Scientific classification
- Kingdom: Animalia
- Phylum: Chordata
- Class: Actinopterygii
- Order: Blenniiformes
- Family: Pomacentridae
- Genus: Azurina
- Species: C. chrysura
- Binomial name: Chromis chrysura (Bliss, 1883)
- Synonyms: Dascyllus isharae P. J. Schmidt, 1931 Chromis isharae P. J. Smith, 1931 Siphonochromis lepidostethicus Fowler, 1946 Lepicephalochromis westalli Whitley, 1964

= Chromis chrysura =

- Authority: (Bliss, 1883)
- Conservation status: LC
- Synonyms: Dascyllus isharae P. J. Schmidt, 1931, Chromis isharae P. J. Smith, 1931 Siphonochromis lepidostethicus Fowler, 1946, Lepicephalochromis westalli Whitley, 1964

Species of Fish

Chromis chrysura, the stout chromis, is a diurnal species of damselfish belonging to the genus Chromis.
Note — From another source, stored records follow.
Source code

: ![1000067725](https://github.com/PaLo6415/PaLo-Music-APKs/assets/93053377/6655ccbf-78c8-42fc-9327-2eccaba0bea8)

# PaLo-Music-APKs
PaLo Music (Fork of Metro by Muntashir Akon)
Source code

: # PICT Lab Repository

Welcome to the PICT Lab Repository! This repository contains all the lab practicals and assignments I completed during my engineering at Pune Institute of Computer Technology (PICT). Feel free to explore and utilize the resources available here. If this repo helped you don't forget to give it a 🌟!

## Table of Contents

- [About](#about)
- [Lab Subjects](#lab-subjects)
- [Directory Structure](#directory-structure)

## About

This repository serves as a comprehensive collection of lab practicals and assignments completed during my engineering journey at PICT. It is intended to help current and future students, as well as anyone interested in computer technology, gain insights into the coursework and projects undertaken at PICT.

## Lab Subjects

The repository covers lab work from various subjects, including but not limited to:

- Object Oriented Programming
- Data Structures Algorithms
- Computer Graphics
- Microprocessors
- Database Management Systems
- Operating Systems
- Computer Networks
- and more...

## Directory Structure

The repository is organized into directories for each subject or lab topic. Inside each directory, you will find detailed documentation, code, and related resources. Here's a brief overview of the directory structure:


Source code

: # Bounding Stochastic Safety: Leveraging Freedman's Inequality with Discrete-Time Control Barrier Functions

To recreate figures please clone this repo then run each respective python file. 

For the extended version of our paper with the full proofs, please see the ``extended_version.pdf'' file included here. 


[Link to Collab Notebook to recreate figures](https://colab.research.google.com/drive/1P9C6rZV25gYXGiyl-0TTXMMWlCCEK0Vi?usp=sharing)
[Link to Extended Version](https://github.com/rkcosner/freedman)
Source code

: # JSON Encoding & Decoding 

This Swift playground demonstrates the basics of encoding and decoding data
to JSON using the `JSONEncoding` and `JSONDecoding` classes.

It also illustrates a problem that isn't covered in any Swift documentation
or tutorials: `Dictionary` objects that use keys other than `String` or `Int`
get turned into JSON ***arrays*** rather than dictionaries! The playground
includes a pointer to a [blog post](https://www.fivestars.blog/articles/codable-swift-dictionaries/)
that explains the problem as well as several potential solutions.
Several isolated populations of the species have been found. The first is in Taiwan, the Ryukyu Islands and Southern Japan, the second one lies in the Coral Sea in New Caledonia, Vanuatu, Fiji, and Eastern Australia, and the third one lies in the Western Indian Ocean in Mauritius and Réunion. It is also found in the Philippines and is possibly found in India. It inhabits outer coral or rocky reefs. It usually forms large aggregations in shallow waters and feeds on zooplankton. It is oviparous, and the males of the species guard and aerate the eggs.